Als der Fürst entdeckte, daß ihm eine Sklavin fehlte und einer seiner wilden Hunde totgeschlagen war, da sagte er: „Das hat gewiß ein mächtiger Schwertheld getan.“ Dann gab er strengen Befehl, nichts verlauten zu lassen und im geheimen der Sache nachzuforschen.

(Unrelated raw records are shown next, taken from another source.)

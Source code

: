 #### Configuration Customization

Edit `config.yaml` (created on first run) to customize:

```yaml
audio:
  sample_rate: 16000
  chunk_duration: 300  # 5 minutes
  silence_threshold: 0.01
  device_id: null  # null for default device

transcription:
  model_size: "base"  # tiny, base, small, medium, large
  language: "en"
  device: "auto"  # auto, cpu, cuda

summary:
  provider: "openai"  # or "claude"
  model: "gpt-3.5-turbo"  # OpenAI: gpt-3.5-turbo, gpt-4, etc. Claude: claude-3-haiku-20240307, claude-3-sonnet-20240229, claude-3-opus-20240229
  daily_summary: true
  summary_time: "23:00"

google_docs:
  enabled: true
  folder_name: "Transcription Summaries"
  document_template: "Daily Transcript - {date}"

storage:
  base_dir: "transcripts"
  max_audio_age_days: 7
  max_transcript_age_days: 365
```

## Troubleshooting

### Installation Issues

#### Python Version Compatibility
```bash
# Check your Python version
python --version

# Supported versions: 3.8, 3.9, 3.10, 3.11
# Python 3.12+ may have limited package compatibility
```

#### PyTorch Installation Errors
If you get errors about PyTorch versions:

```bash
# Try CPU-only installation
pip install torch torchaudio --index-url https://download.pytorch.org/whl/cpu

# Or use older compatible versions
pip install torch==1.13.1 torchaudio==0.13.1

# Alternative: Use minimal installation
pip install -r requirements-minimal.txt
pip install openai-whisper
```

Zwei Jahre waren vergangen, und der Jüngling dachte nicht mehr an irgendwelche Gefahr. Als daher im Frühling [270] die Blumen blühten, da fuhr Rosenrot auf einem kleinen Wagen vor die Stadt hinaus an den Fluß. Sie ward von einem Diener des Fürsten entdeckt. Der berichtete es seinem Herrn. Der Jüngling mußte zu ihm kommen. Da er die Sache nicht verbergen konnte, so erzählte er alles der Wahrheit gemäß.

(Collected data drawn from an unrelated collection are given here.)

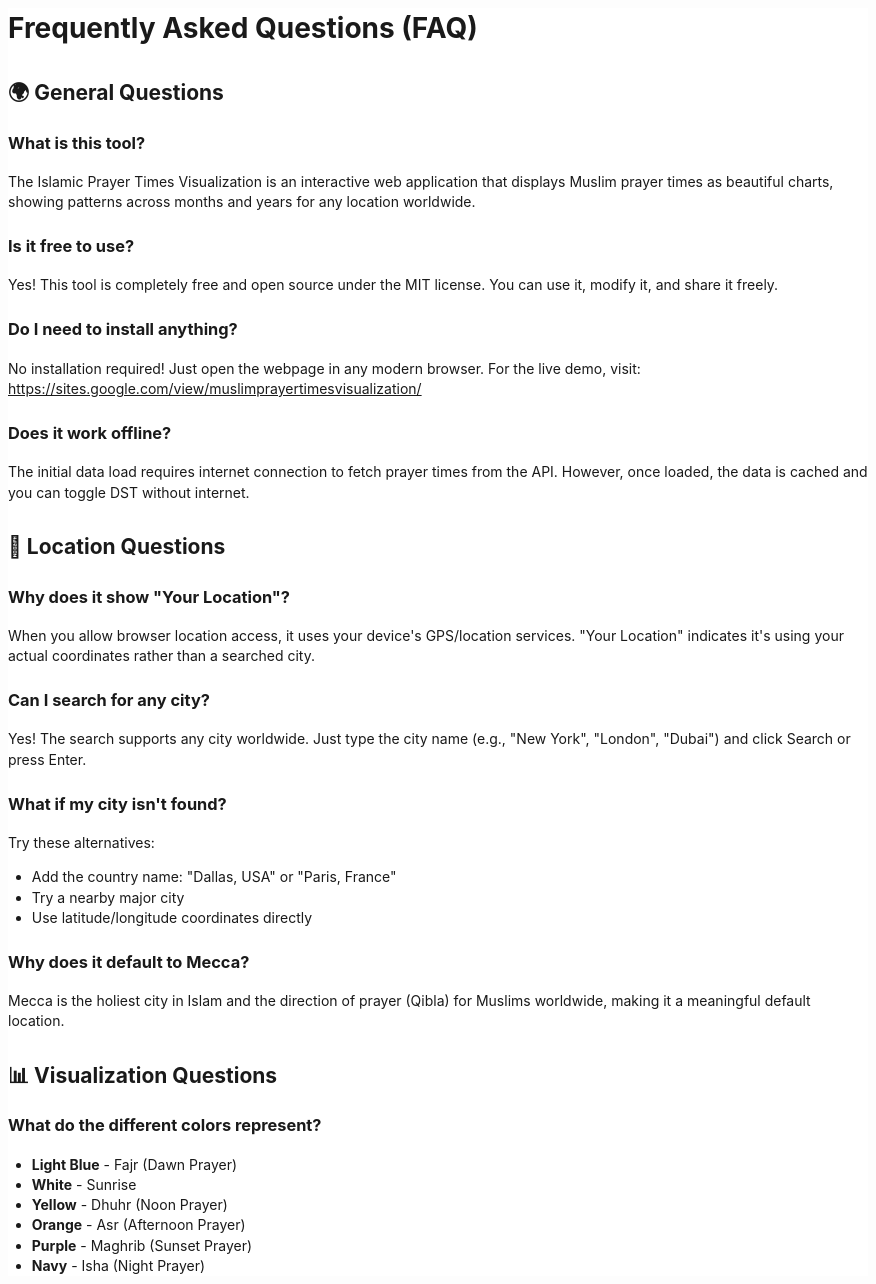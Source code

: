 # Frequently Asked Questions (FAQ)

## 🌍 General Questions

### What is this tool?
The Islamic Prayer Times Visualization is an interactive web application that displays Muslim prayer times as beautiful charts, showing patterns across months and years for any location worldwide.

### Is it free to use?
Yes! This tool is completely free and open source under the MIT license. You can use it, modify it, and share it freely.

### Do I need to install anything?
No installation required! Just open the webpage in any modern browser. For the live demo, visit: https://sites.google.com/view/muslimprayertimesvisualization/

### Does it work offline?
The initial data load requires internet connection to fetch prayer times from the API. However, once loaded, the data is cached and you can toggle DST without internet.

## 📍 Location Questions

### Why does it show "Your Location"?
When you allow browser location access, it uses your device's GPS/location services. "Your Location" indicates it's using your actual coordinates rather than a searched city.

### Can I search for any city?
Yes! The search supports any city worldwide. Just type the city name (e.g., "New York", "London", "Dubai") and click Search or press Enter.

### What if my city isn't found?
Try these alternatives:
- Add the country name: "Dallas, USA" or "Paris, France"
- Try a nearby major city
- Use latitude/longitude coordinates directly

### Why does it default to Mecca?
Mecca is the holiest city in Islam and the direction of prayer (Qibla) for Muslims worldwide, making it a meaningful default location.

## 📊 Visualization Questions

### What do the different colors represent?
- **Light Blue** - Fajr (Dawn Prayer)
- **White** - Sunrise  
- **Yellow** - Dhuhr (Noon Prayer)
- **Orange** - Asr (Afternoon Prayer)
- **Purple** - Maghrib (Sunset Prayer)
- **Navy** - Isha (Night Prayer)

Der Fürst sprach: „Rosenrot hat die ganze Schuld. Euch mach ich keinen Vorwurf. Aber da sie nun Eure Frau ist, so will ichs ihr auch hingehen lassen. Nur Molo soll mirs büßen.“
Dann befahl er hundert gewappneten Kriegern, mit Bogen und Schwertern das Haus des Jünglings zu umstellen und unter allen Umständen des Molo habhaft zu werden. Molo nahm seinen Dolch und flog die hohe Mauer empor. Er blickte um sich wie ein Falke. Die Pfeile kamen dicht wie Regen; aber keiner traf ihn. In einem Augenblick war er verschwunden, kein Mensch wußte wohin.
Nach mehr als zehn Jahren traf ihn einer der Leute seines Herrn im Süden, wie er Medizin verkaufte. Er sah noch immer aus wie früher.
Anmerkungen des Übersetzers
[402] 88. Wie der Molo die Rosenrot stahl. Vgl. Tang Dai Tsung Schu.
Das Märchen erinnert in manchen Zügen an indische Geschichten, man beachte z.B. die Zeichensprache, die von dem Helden selbst nicht verstanden wird, wohl aber von seinem Gefährten. Vgl. Indische Märchen von Harry Becher.